Il riavvicinamento alla poesia avviene nel 1917 con La giovane Parca; faranno seguito le Odi e l'Album dei versi
antichi nel 1920; e poi la raccolta Incanti
del 1922 nella quale è contenuta la celebre Cimitero marino. Intanto vedono
la luce anche i dialoghi L'anima e la
danza del 1923 e Eupalinos o l'architetto dello stesso anno; i saggi, raccolti nei cinque
volumi dal titolo Varietà (1924 -
1944); gli studi politici Sguardi sul mondo
attuale del 1931 e Dialogo
dell'albero del 1943; la commedia uscita postuma nel 1945 Mio Faust.
Nel Cimitero marino Valéry
si abbandona a una vena melanconica e confessoria dove ci fa sapere che i temi
costanti della propria vita affettiva e intellettuale sono associati alle
visioni e al ricordo del Mare Nostrum (Mediterraneo): mare e cielo si
tramutavano nei protagonisti del poema fino al punto che l'influsso marino
cambiava la sua seduzione lirica in una sorta di intervento quasi tangibile
sulle persone fisiche di chi osservava. Questa forza è indipendente dal
linguaggio e soprattutto esiste da prima di esso;
quindi per Valéry la parola non è l'unica maniera per
esprimersi e per conquistare la realtà, in quanto anche la conoscenza nativa è
un percorso poetico verso la via dell'origine.
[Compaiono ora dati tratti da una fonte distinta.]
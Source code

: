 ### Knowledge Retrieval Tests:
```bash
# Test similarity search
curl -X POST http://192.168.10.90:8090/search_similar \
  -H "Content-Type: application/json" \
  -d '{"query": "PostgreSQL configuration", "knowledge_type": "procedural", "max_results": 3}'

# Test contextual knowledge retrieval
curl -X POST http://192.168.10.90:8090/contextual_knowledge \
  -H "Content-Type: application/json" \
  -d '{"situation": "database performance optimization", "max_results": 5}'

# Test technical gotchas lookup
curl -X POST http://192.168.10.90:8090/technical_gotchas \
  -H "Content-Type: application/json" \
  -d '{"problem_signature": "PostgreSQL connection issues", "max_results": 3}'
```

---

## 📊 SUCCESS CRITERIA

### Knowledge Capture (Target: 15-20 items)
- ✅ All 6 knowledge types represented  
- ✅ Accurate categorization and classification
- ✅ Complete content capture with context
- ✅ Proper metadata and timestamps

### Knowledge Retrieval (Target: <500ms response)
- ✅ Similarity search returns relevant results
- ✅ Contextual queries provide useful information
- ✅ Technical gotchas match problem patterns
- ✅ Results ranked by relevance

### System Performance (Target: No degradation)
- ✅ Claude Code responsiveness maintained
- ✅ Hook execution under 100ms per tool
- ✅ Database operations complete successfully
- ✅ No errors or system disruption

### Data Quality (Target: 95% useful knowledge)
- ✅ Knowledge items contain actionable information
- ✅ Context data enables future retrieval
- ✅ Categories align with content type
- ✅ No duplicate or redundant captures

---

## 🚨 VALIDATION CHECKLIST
Il mare comunque rimane sempre
un elemento importante per il poeta perché riesce a conferirgli una sensazione
di completezza e totalità, suscitando in lui emozioni nel corpo e nella
fantasia.
L'Italia
ha sempre avuto molta impotanza nella vita di Valéry. Il padre era corso, la madre genovese, egli aveva
una predilezione per Leonardo e grandi simpatie per la mentalità pragmatica e
artistica rinascimentale; il popolo italiano, secondo Valéry,
aveva un sentimento delle arti sempre collegato alla vita, tanto che ne esalta
gli intenti e le evidenze nel Preambolo
al catalogo dell'esposizione d'arte italiana. In uno scritto del 1924
dedicato a Genova, Valéry ricama ulteriormente sulla
nozione di italianità che, nel suo pensiero, trova corrispondenza nella
semplicità di vita, sincerità interiore, gusto della realtà limitato
all'essenziale, sostanziale spensieratezza e presenza di segreti.
Gli
ultimi anni della sua vita lo vedono lavorare controvoglia nelle università. La
sua fama è ormai nazionale e l'allocuzione su Bergson,
che era di origini ebraiche, conferma la sua indipendenza intellettuale. Con la
liberazione esce dall'isolamento voluto dai fascisti; prende la parola in
occasione del 250° anniversario della nascita di Voltaire parlando per tutta la
nazione francese e per l'intera umanità. Alla sua morte viene sepolto nel
paesino di Sète, dove era nato e al quale era rimasto
sempre legato da un affetto profondo.